Eishockey-Bundesligen in den 1970iger Jahren

  • Wer schon immer wissen wollte, warum 1993 die "Ausländer-Schwemme" kam und warum das "Bosman-Urteil" vielen Vereinen nicht ungelegen kam, auch wenn es den Wegfall der Ablösesummen beinhaltete, wird in diesem historischen Artikel fündig. Achtung, die vorherigen Aussagen sind Teil meines persönlichen Programmes "wider dem tierischen Ernst". In den Jahrzehnten waren die Probleme vielfältiger und individueller. Viel Spaß beim Lesen!

    SPORT-KURIER 12/1974
    Der Text stammt aus der damaligen Printausgabe und ist nicht online verfügbar. Verlinken ist also nicht. Der derzeitig aktive SPORT-KURIER - https://www.sport-kuriermannheim.de - wurde 2004 gegründet. Eine Rechtsnachfolge ist aus der Internetseite nicht erkennbar. Sollte der gepostete Text dennoch aktuelle Urheberrechte verletzen, so bitte ich dies hier unmissverständlich zu äußern. Ich werden den Text gerne nach Aufforderung entfernen. Ansonsten bitte ich mal drei Hühneraugen zuzudrücken und den historischen Wert vor dem schnöden Mammon und der beleidigten Leberwurscht zu betrachten.

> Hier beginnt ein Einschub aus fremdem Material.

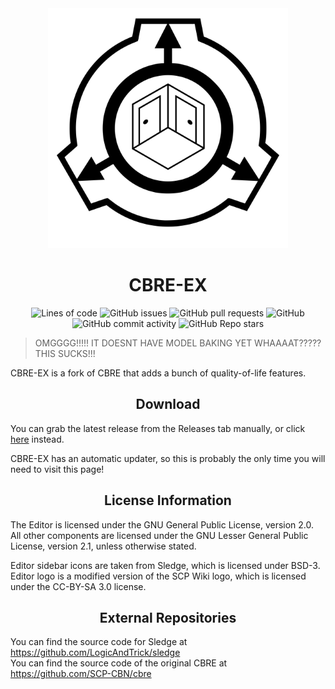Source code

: <div align="center">
  <img width="384" height="384" src="cbre-ex.svg">
  <h1>CBRE-EX</h1>
  
  ![Lines of code](https://img.shields.io/tokei/lines/github/aestheticalz/cbre-ex?label=Lines%20Of%20Code&style=flat-square)
  ![GitHub issues](https://img.shields.io/github/issues/aestheticalz/cbre-ex?label=Issues&style=flat-square)
  ![GitHub pull requests](https://img.shields.io/github/issues-pr/aestheticalz/cbre-ex?label=Pull%20Requests&style=flat-square)
  ![GitHub](https://img.shields.io/github/license/aestheticalz/cbre-ex?label=License&style=flat-square)
  ![GitHub commit activity](https://img.shields.io/github/commit-activity/m/aestheticalz/cbre-ex?label=Commit%20Activity&style=flat-square)
  ![GitHub Repo stars](https://img.shields.io/github/stars/aestheticalz/cbre-ex?label=Stargazers&style=flat-square)
</div>

> OMGGGG!!!!! IT DOESNT HAVE MODEL BAKING YET WHAAAAT????? THIS SUCKS!!!

CBRE-EX is a fork of CBRE that adds a bunch of quality-of-life features.

<div align="center"><h2>Download</h2></div>

You can grab the latest release from the Releases tab manually, or click [here](https://github.com/AestheticalZ/cbre-ex/releases/) instead.

CBRE-EX has an automatic updater, so this is probably the only time you will need to visit this page!

<div align="center"><h2>License Information</h2></div>

The Editor is licensed under the GNU General Public License, version 2.0.  
All other components are licensed under the GNU Lesser General Public License, version 2.1, unless otherwise stated.

Editor sidebar icons are taken from Sledge, which is licensed under BSD-3.   
Editor logo is a modified version of the SCP Wiki logo, which is licensed under the CC-BY-SA 3.0 license.

<div align="center"><h2>External Repositories</h2></div>

You can find the source code for Sledge at https://github.com/LogicAndTrick/sledge  
You can find the source code of the original CBRE at https://github.com/SCP-CBN/cbre

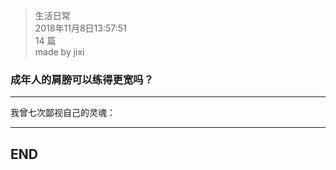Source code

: > 生活日常  
> 2018年11月8日13:57:51         
> 14 篇  
>made by jixi

### 成年人的肩膀可以练得更宽吗？


----------

我曾七次鄙视自己的灵魂：  




----------
## END

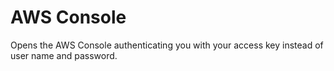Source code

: AWS Console
===========

Opens the AWS Console authenticating you with your access key instead of user
name and password.
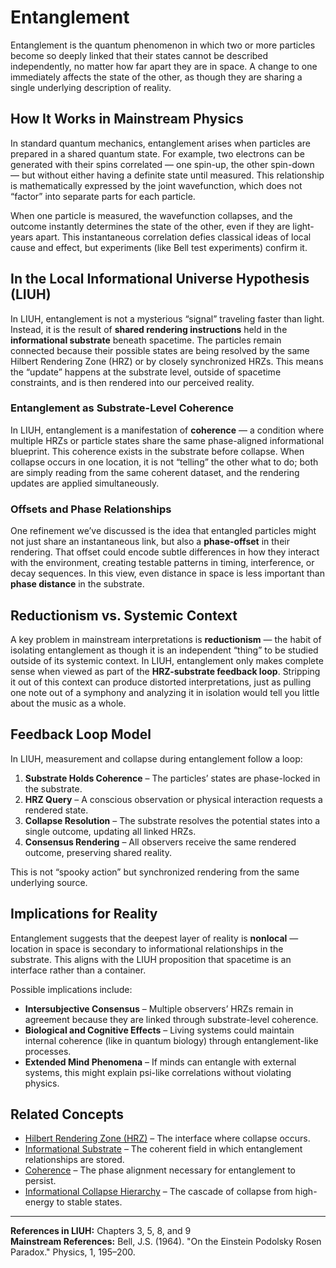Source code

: # Entanglement

Entanglement is the quantum phenomenon in which two or more particles become so deeply linked that their states cannot be described independently, no matter how far apart they are in space. A change to one immediately affects the state of the other, as though they are sharing a single underlying description of reality.

## How It Works in Mainstream Physics

In standard quantum mechanics, entanglement arises when particles are prepared in a shared quantum state. For example, two electrons can be generated with their spins correlated — one spin-up, the other spin-down — but without either having a definite state until measured. This relationship is mathematically expressed by the joint wavefunction, which does not “factor” into separate parts for each particle.

When one particle is measured, the wavefunction collapses, and the outcome instantly determines the state of the other, even if they are light-years apart. This instantaneous correlation defies classical ideas of local cause and effect, but experiments (like Bell test experiments) confirm it.

## In the Local Informational Universe Hypothesis (LIUH)

In LIUH, entanglement is not a mysterious “signal” traveling faster than light. Instead, it is the result of **shared rendering instructions** held in the **informational substrate** beneath spacetime. The particles remain connected because their possible states are being resolved by the same Hilbert Rendering Zone (HRZ) or by closely synchronized HRZs. This means the “update” happens at the substrate level, outside of spacetime constraints, and is then rendered into our perceived reality.

### Entanglement as Substrate-Level Coherence

In LIUH, entanglement is a manifestation of **coherence** — a condition where multiple HRZs or particle states share the same phase-aligned informational blueprint. This coherence exists in the substrate before collapse. When collapse occurs in one location, it is not “telling” the other what to do; both are simply reading from the same coherent dataset, and the rendering updates are applied simultaneously.

### Offsets and Phase Relationships

One refinement we’ve discussed is the idea that entangled particles might not just share an instantaneous link, but also a **phase-offset** in their rendering. That offset could encode subtle differences in how they interact with the environment, creating testable patterns in timing, interference, or decay sequences. In this view, even distance in space is less important than **phase distance** in the substrate.

## Reductionism vs. Systemic Context

A key problem in mainstream interpretations is **reductionism** — the habit of isolating entanglement as though it is an independent “thing” to be studied outside of its systemic context. In LIUH, entanglement only makes complete sense when viewed as part of the **HRZ-substrate feedback loop**. Stripping it out of this context can produce distorted interpretations, just as pulling one note out of a symphony and analyzing it in isolation would tell you little about the music as a whole.

## Feedback Loop Model

In LIUH, measurement and collapse during entanglement follow a loop:

1. **Substrate Holds Coherence** – The particles’ states are phase-locked in the substrate.
2. **HRZ Query** – A conscious observation or physical interaction requests a rendered state.
3. **Collapse Resolution** – The substrate resolves the potential states into a single outcome, updating all linked HRZs.
4. **Consensus Rendering** – All observers receive the same rendered outcome, preserving shared reality.

This is not “spooky action” but synchronized rendering from the same underlying source.

## Implications for Reality

Entanglement suggests that the deepest layer of reality is **nonlocal** — location in space is secondary to informational relationships in the substrate. This aligns with the LIUH proposition that spacetime is an interface rather than a container.

Possible implications include:

- **Intersubjective Consensus** – Multiple observers’ HRZs remain in agreement because they are linked through substrate-level coherence.
- **Biological and Cognitive Effects** – Living systems could maintain internal coherence (like in quantum biology) through entanglement-like processes.
- **Extended Mind Phenomena** – If minds can entangle with external systems, this might explain psi-like correlations without violating physics.

## Related Concepts

- [Hilbert Rendering Zone (HRZ)](hilbert-rendering-zone.md) – The interface where collapse occurs.
- [Informational Substrate](informational-substrate.md) – The coherent field in which entanglement relationships are stored.
- [Coherence](coherence.md) – The phase alignment necessary for entanglement to persist.
- [Informational Collapse Hierarchy](informational-collapse-hierarchy.md) – The cascade of collapse from high-energy to stable states.

---

**References in LIUH:** Chapters 3, 5, 8, and 9  
**Mainstream References:** Bell, J.S. (1964). "On the Einstein Podolsky Rosen Paradox." Physics, 1, 195–200.

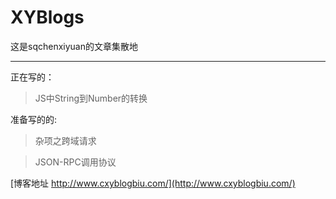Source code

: # XYBlogs
这是sqchenxiyuan的文章集散地

---
正在写的：

>   JS中String到Number的转换

准备写的的:

>   杂项之跨域请求

>   JSON-RPC调用协议

[博客地址 http://www.cxyblogbiu.com/](http://www.cxyblogbiu.com/)
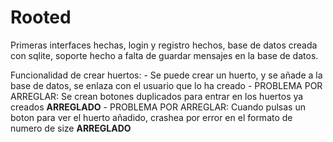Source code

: # Rooted

Primeras interfaces hechas, login y registro hechos, base de datos creada con sqlite, soporte hecho a falta de guardar mensajes en la base de datos.

Funcionalidad de crear huertos:
    - Se puede crear un huerto, y se añade a la base de datos, se enlaza con el usuario que lo ha creado
    - PROBLEMA POR ARREGLAR: Se crean botones duplicados para entrar en los huertos ya creados  **ARREGLADO**
    - PROBLEMA POR ARREGLAR: Cuando pulsas un boton para ver el huerto añadido, crashea por error en el formato de numero de size  **ARREGLADO**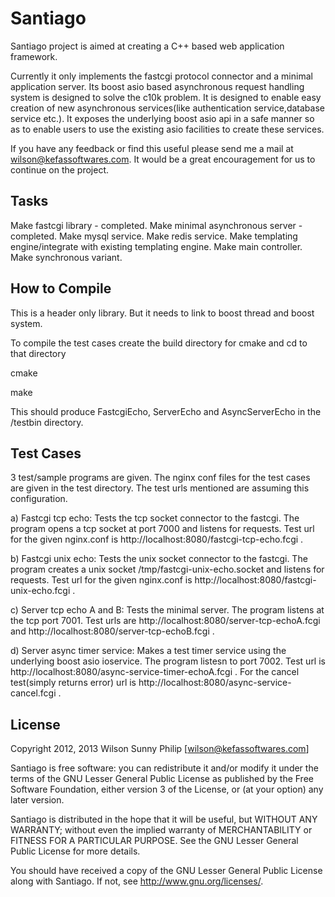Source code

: Santiago
========

Santiago project is aimed at creating a C++ based web application framework.

Currently it only implements the fastcgi protocol connector and a minimal application server. Its boost asio based asynchronous request handling system is designed to solve the c10k problem. It is designed to enable easy creation of new asynchronous services(like authentication service,database service etc.). It exposes the underlying boost asio api in a safe manner so as to enable users to use the existing asio facilities to create these services.  

If you have any feedback or find this useful please send me a mail at wilson@kefassoftwares.com. It would be a great encouragement for us to continue on the project.

Tasks
-----
Make fastcgi library - completed.
Make minimal asynchronous server - completed.
Make mysql service.
Make redis service.
Make templating engine/integrate with existing templating engine.
Make main controller.
Make synchronous variant.

How to Compile
--------------
This is a header only library. But it needs to link to boost thread and boost system.

To compile the test cases
create the build directory for cmake and cd to that directory

cmake <path to santiago root>

make

This should produce FastcgiEcho, ServerEcho and AsyncServerEcho in the <path to santiago root>/testbin directory.

Test Cases
----------
3 test/sample programs are given. The nginx conf files for the test cases are given in the test directory. The test urls mentioned are assuming this configuration.

a) Fastcgi tcp echo: Tests the tcp socket connector to the fastcgi. The program opens a tcp socket at port 7000 and listens for requests. Test url for the given nginx.conf is http://localhost:8080/fastcgi-tcp-echo.fcgi .

b) Fastcgi unix echo: Tests the unix socket connector to the fastcgi. The program creates a unix socket /tmp/fastcgi-unix-echo.socket and listens for requests. Test url for the given nginx.conf is http://localhost:8080/fastcgi-unix-echo.fcgi .

c) Server tcp echo A and B: Tests the minimal server. The program listens at the tcp port 7001. Test urls are http://localhost:8080/server-tcp-echoA.fcgi and http://localhost:8080/server-tcp-echoB.fcgi .

d) Server async timer service: Makes a test timer service using the underlying boost asio ioservice. The program listesn to port 7002. Test url is http://localhost:8080/async-service-timer-echoA.fcgi . For the cancel test(simply returns error) url is http://localhost:8080/async-service-cancel.fcgi . 

License
-------
Copyright 2012, 2013 Wilson Sunny Philip [wilson@kefassoftwares.com]

Santiago is free software: you can redistribute it and/or modify
it under the terms of the GNU Lesser General Public License as published by
the Free Software Foundation, either version 3 of the License, or
(at your option) any later version.

Santiago is distributed in the hope that it will be useful,
but WITHOUT ANY WARRANTY; without even the implied warranty of
MERCHANTABILITY or FITNESS FOR A PARTICULAR PURPOSE.  See the
GNU Lesser General Public License for more details.

You should have received a copy of the GNU Lesser General Public License
along with Santiago.  If not, see <http://www.gnu.org/licenses/>.

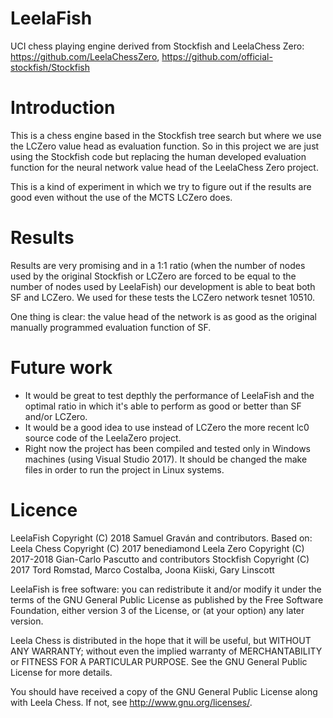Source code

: # LeelaFish
UCI chess playing engine derived from Stockfish and LeelaChess Zero: https://github.com/LeelaChessZero, https://github.com/official-stockfish/Stockfish

# Introduction
This is a chess engine based in the Stockfish tree search but where we use the LCZero value head as evaluation function. So in this project we are just using the Stockfish code but replacing the human developed evaluation function for the neural network value head of the LeelaChess Zero project.

This is a kind of experiment in which we try to figure out if the results are good even without the use of the MCTS LCZero does.

# Results
Results are very promising and in a 1:1 ratio (when the number of nodes used by the original Stockfish or LCZero are forced to be equal to the number of nodes used by LeelaFish) our development is able to beat both SF and LCZero. We used for these tests the LCZero network tesnet 10510.

One thing is clear: the value head of the network is as good as the original manually programmed evaluation function of SF.

# Future work
- It would be great to test depthly the performance of LeelaFish and the optimal ratio in which it's able to perform as good or better than SF and/or LCZero.  
- It would be a good idea to use instead of LCZero the more recent lc0 source code of the LeelaZero project.
- Right now the project has been compiled and tested only in Windows machines (using Visual Studio 2017). It should be changed the make files in order to run the project in Linux systems.

# Licence
LeelaFish Copyright (C) 2018  Samuel Graván and contributors. 
Based on:
Leela Chess Copyright (C) 2017 benediamond
Leela Zero Copyright (C) 2017-2018  Gian-Carlo Pascutto and contributors
Stockfish Copyright (C) 2017  Tord Romstad, Marco Costalba, Joona Kiiski, Gary Linscott

LeelaFish is free software: you can redistribute it and/or modify it under the terms of the GNU General Public License as published by the Free Software Foundation, either version 3 of the License, or (at your option) any later version.

Leela Chess is distributed in the hope that it will be useful, but WITHOUT ANY WARRANTY; without even the implied warranty of MERCHANTABILITY or FITNESS FOR A PARTICULAR PURPOSE. See the GNU General Public License for more details.

You should have received a copy of the GNU General Public License along with Leela Chess. If not, see http://www.gnu.org/licenses/.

    Bayern verkünden "Spielernotstand"

    Die acht führenden bayerischen Eishockeyvereine haben den Notstand ausgerufen. Ausgelöst durch den derzeit schlechten Tabellenstand der Traditionsvereine EV Füssen, SC Riessersee und EC Bad Tölz sowie des ESV Kaufbeuren in der der Bundesliga, haben sie sich zu einer weißblauen Einheitsfront gegen "den ständigen Ausverkauf unserer besten Spieler" and die westdeutschen Bundesligisten und Berlin formiert. Bei einer Sitzung, zu der Präsident Ernst Gabriel vom Bayerischen Eissport-Verband (BEV), gleichzeitig Vorsitzender des EV Landshut, den EV Füssen, EC Bad Tölz, SC Riessersee, ESV Kaufbeuren, EV Rosenheim, SG Nürnberg, EV Landshut und Augsburger EV eingeladen hatte, wurde die Marschrichtung bereits festgelegt: "Nach der Weltmeisterschaft muss im kommenden Frühjahr ein außerordenlicher Verbandstag einberufen werden, der sich mit diesem Problem auseinandersetzt."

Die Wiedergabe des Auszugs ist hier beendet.